As is visible in the picture above, to drive the motor forward, we sent a signal from the Arduino to transistor 1 and 2. To drive is backward, we sent a signal to transistor 3 and 4. This however proved to be most ineffective. There is some form of energy loss going on. We haven't quite figured it out. But we do have an idea of what might be happening.

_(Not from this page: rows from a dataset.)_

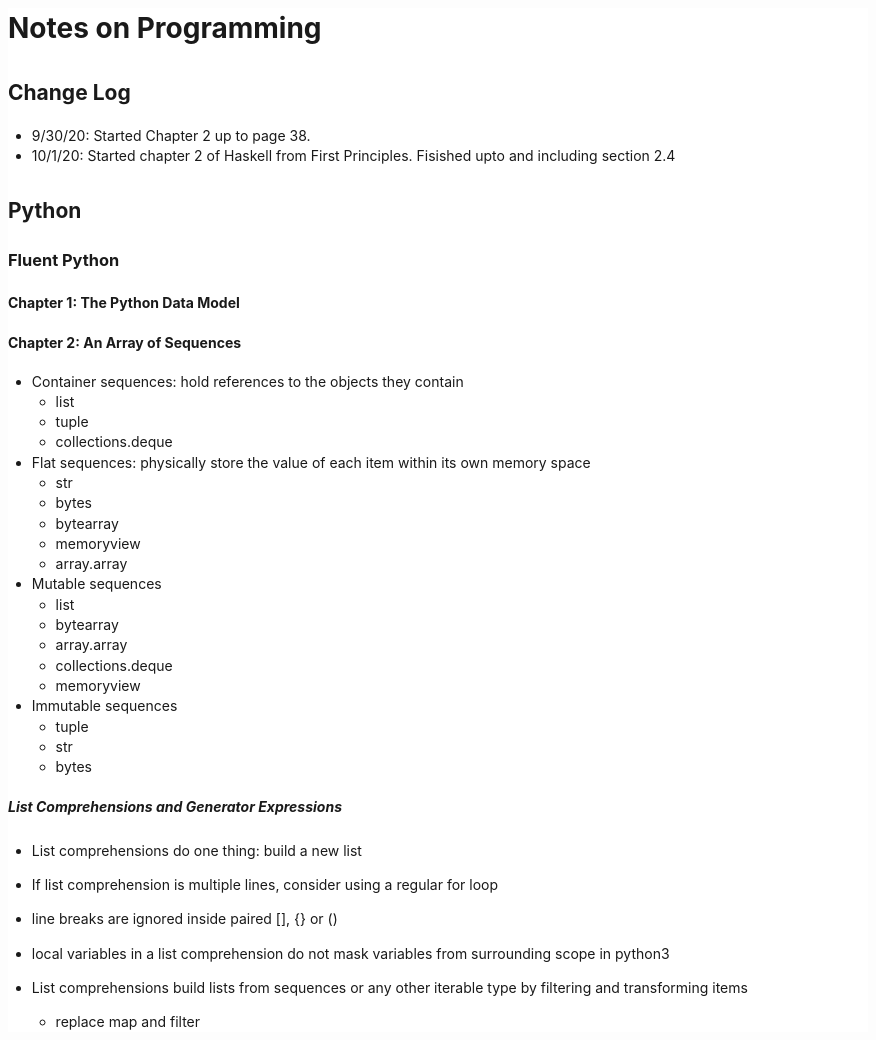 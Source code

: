 # Notes on Programming

## Change Log

* 9/30/20: Started Chapter 2 up to page 38.
* 10/1/20: Started chapter 2 of Haskell from First Principles. Fisished upto and including section 2.4

## Python

### Fluent Python

#### Chapter 1: The Python Data Model

#### Chapter 2: An Array of Sequences

* Container sequences: hold references to the objects they contain
  * list
  * tuple
  * collections.deque
* Flat sequences: physically store the value of each item within its own memory space
  * str
  * bytes
  * bytearray
  * memoryview
  * array.array
* Mutable sequences
  * list
  * bytearray
  * array.array
  * collections.deque
  * memoryview
* Immutable sequences
  * tuple
  * str
  * bytes

##### List Comprehensions and Generator Expressions

* List comprehensions do one thing: build a new list

* If list comprehension is multiple lines, consider using a regular for loop

* line breaks are ignored inside paired [], {} or ()

* local variables in a list comprehension do not mask variables from surrounding scope in python3

* List comprehensions build lists from sequences or any other iterable type by filtering and transforming items

  * replace map and filter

The Arduino and the motor is driven by the same battery. Also, the battery at the top of the diagram above and the bottom is the same one. Perhaps a portion of the voltage is lost due to the current that is entering the wire diagram through the transistors from the Arduino is being lost. In the following manner:

Potential loss of voltage

We tried to amend this by putting resistors at the base of the transistors. This did not help however. There is most likely some major mistake with this setup.

To clarify, we wish to be able to run a motor backward and forward without any major energy loss due to faulty wiring. We do not have a motor controller and wished to make one ourselves. Can anyone please help us understand what the mistake is? When we run the motor with the above wiring diagram the motor runs at extremely low speeds.

Thanks!

closed as off-topic by gre_gor, per1234, jose can u c, Avamander, Edgar Bonet Dec 21 '17 at 9:12

This question appears to be off-topic. The users who voted to close gave this specific reason:

  • "This question does not appear to be about Arduino, within the scope defined in the help center." – gre_gor, per1234, jose can u c, Avamander
If this question can be reworded to fit the rules in the help center, please edit the question.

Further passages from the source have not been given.